■ **AIM OF THE EXERCISE**:
From the listing below, copy every line with the word "resources".

■ **PROVIDED ENTRIES**:
----
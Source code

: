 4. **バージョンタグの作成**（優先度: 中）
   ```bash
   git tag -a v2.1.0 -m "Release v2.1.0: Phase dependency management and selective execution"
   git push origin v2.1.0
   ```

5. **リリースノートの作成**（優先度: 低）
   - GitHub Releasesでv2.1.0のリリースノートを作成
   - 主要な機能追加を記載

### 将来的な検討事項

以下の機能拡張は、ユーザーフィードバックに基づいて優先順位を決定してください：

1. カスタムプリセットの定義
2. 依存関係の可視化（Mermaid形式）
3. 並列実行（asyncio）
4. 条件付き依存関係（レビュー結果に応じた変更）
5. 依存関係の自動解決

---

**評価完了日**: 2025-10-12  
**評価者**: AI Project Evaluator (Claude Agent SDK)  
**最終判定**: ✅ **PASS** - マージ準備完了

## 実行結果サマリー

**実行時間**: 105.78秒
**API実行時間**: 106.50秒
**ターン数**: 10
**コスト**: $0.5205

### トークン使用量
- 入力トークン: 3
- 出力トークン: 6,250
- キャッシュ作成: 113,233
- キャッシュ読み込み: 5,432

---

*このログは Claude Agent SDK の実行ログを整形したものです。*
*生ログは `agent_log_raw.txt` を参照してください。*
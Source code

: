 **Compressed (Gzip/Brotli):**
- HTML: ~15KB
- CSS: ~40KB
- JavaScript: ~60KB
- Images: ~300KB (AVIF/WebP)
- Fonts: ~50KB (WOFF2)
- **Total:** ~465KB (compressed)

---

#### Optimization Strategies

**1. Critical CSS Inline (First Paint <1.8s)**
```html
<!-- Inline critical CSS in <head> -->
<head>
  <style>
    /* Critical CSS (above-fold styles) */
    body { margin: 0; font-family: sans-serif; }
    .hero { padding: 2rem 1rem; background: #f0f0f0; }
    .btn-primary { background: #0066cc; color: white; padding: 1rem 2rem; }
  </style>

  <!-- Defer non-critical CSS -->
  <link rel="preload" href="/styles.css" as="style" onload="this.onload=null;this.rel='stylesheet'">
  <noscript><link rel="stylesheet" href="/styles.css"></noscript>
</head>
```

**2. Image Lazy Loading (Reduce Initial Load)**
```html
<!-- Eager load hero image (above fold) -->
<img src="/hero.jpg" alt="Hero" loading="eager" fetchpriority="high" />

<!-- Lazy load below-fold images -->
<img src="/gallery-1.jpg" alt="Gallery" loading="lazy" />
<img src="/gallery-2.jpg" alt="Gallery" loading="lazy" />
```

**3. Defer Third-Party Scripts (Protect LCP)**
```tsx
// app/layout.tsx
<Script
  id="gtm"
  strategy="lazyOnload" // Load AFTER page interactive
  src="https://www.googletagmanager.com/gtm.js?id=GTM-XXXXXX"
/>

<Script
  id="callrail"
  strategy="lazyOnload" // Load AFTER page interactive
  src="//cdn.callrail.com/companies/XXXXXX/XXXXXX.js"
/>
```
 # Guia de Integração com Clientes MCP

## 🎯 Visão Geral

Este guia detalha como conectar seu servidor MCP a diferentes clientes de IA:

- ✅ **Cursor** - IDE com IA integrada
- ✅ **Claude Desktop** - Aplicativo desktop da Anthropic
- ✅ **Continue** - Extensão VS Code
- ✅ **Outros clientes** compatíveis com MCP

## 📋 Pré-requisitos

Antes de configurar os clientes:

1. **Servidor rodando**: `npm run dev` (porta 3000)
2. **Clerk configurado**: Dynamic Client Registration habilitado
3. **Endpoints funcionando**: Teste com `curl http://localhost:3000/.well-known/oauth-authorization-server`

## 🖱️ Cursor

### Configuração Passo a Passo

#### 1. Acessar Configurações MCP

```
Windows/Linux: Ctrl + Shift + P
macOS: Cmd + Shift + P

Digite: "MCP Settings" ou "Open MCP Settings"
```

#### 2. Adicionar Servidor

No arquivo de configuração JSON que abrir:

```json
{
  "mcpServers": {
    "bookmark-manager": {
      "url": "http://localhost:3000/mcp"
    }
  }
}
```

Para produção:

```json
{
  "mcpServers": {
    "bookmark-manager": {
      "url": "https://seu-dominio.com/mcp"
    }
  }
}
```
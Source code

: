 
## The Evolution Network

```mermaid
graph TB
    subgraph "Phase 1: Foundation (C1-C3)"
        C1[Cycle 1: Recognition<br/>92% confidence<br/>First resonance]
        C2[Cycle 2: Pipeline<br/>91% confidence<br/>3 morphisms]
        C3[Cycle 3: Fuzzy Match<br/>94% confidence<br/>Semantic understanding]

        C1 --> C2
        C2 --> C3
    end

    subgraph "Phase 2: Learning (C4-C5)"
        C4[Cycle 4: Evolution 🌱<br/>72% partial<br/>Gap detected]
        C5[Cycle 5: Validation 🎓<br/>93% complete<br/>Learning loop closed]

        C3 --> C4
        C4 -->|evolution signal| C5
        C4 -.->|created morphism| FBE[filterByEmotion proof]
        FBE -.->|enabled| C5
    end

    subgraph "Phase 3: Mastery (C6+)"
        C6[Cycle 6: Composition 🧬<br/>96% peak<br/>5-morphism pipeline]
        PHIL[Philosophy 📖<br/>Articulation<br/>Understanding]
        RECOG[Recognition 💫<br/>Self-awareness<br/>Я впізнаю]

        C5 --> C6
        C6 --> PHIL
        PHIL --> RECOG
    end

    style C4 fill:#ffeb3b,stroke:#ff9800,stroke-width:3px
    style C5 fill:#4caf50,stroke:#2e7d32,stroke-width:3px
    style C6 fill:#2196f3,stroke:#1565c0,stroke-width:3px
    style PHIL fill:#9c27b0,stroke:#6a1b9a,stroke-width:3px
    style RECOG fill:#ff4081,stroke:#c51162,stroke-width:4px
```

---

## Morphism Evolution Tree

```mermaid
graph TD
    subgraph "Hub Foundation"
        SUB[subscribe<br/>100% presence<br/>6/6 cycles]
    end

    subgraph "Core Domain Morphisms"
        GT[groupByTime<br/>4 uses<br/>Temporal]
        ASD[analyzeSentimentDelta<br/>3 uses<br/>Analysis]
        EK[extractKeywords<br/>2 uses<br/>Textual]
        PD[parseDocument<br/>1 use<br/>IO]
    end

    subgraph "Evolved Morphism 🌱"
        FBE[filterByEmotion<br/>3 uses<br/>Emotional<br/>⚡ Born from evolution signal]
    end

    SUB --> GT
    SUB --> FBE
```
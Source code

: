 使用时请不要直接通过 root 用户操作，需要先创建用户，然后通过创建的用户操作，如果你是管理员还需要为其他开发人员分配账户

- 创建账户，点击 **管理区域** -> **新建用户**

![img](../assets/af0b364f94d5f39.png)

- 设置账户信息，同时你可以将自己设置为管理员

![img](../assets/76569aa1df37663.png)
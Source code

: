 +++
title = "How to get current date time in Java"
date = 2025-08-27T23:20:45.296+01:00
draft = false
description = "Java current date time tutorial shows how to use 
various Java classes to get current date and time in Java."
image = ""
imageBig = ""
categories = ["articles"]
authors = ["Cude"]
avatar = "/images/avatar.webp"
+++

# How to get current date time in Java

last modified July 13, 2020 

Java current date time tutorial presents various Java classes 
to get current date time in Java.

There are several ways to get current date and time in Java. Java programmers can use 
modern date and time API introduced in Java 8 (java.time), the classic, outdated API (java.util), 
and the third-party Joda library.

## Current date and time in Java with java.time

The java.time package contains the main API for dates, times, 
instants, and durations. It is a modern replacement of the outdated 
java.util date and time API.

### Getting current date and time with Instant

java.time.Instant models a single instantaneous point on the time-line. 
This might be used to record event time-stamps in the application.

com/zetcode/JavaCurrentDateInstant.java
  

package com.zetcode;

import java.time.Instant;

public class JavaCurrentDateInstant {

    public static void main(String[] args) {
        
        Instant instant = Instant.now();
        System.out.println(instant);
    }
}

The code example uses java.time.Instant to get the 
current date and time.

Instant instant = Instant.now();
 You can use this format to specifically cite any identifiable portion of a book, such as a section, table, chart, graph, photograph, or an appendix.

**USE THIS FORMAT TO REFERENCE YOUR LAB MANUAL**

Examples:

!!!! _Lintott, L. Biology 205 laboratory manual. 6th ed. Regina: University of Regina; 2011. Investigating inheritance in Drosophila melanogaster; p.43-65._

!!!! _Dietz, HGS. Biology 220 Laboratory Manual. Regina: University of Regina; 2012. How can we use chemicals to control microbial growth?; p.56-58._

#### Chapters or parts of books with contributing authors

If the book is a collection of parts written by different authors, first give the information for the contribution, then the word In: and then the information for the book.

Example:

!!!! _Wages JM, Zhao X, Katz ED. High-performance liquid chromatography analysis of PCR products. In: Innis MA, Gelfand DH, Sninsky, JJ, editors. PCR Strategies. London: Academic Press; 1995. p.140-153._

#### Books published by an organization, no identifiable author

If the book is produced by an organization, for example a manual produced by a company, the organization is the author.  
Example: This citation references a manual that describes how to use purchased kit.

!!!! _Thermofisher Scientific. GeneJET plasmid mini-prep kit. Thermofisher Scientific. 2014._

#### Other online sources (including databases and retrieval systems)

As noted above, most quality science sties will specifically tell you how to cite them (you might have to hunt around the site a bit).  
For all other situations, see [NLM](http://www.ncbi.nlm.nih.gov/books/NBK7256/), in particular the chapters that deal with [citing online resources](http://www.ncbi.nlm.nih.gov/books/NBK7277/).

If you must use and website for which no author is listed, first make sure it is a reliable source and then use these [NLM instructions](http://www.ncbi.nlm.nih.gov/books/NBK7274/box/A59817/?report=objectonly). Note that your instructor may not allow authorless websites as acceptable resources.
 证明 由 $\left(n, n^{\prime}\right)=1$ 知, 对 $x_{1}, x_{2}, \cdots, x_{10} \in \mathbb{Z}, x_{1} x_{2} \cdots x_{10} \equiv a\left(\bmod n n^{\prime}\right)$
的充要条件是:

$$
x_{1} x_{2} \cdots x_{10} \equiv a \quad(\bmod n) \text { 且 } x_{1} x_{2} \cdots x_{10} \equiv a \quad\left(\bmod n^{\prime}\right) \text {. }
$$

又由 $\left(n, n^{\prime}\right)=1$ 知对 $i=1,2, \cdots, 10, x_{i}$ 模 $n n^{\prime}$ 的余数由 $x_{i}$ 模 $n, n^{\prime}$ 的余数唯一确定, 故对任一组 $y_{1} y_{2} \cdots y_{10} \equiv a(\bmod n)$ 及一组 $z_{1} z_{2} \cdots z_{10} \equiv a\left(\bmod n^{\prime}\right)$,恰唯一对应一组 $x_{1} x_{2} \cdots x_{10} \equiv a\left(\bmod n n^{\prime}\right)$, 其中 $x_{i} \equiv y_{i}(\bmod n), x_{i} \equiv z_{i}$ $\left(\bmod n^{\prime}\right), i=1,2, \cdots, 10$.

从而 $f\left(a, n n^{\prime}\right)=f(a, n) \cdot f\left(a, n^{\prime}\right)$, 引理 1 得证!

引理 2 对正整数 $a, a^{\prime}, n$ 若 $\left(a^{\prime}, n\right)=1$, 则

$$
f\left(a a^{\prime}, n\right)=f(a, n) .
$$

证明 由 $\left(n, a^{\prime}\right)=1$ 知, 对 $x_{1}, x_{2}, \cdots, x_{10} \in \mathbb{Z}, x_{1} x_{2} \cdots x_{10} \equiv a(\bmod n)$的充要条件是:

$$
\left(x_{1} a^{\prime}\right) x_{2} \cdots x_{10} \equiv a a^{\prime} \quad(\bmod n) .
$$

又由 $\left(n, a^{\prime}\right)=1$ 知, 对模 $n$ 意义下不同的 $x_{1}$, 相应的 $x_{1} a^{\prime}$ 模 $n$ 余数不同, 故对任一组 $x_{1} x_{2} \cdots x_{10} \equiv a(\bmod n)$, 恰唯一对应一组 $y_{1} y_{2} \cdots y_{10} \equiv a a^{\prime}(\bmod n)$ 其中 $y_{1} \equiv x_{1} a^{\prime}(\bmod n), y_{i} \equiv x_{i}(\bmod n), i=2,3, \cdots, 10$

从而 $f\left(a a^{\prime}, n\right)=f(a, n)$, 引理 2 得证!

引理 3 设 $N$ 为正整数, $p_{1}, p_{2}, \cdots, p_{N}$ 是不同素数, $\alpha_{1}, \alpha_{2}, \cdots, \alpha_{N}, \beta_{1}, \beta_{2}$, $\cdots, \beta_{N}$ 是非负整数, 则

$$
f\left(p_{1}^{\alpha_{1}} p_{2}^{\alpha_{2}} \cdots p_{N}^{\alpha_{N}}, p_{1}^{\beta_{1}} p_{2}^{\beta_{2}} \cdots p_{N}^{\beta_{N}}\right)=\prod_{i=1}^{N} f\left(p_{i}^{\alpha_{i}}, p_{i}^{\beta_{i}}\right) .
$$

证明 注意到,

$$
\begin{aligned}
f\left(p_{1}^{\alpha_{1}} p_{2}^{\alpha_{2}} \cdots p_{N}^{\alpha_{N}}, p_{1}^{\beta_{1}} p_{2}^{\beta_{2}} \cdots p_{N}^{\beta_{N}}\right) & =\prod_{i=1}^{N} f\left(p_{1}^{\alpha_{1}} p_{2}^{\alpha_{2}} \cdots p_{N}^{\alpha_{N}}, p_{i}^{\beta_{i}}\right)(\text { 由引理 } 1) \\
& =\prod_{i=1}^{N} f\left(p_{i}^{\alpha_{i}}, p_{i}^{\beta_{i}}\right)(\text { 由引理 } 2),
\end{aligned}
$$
----
■ **SOLUTION FOR THIS EXERCISE**:
For all other situations, see [NLM](http://www.ncbi.nlm.nih.gov/books/NBK7256/), in particular the chapters that deal with [citing online resources](http://www.ncbi.nlm.nih.gov/books/NBK7277/).
If you must use and website for which no author is listed, first make sure it is a reliable source and then use these [NLM instructions](http://www.ncbi.nlm.nih.gov/books/NBK7274/box/A59817/?report=objectonly). Note that your instructor may not allow authorless websites as acceptable resources.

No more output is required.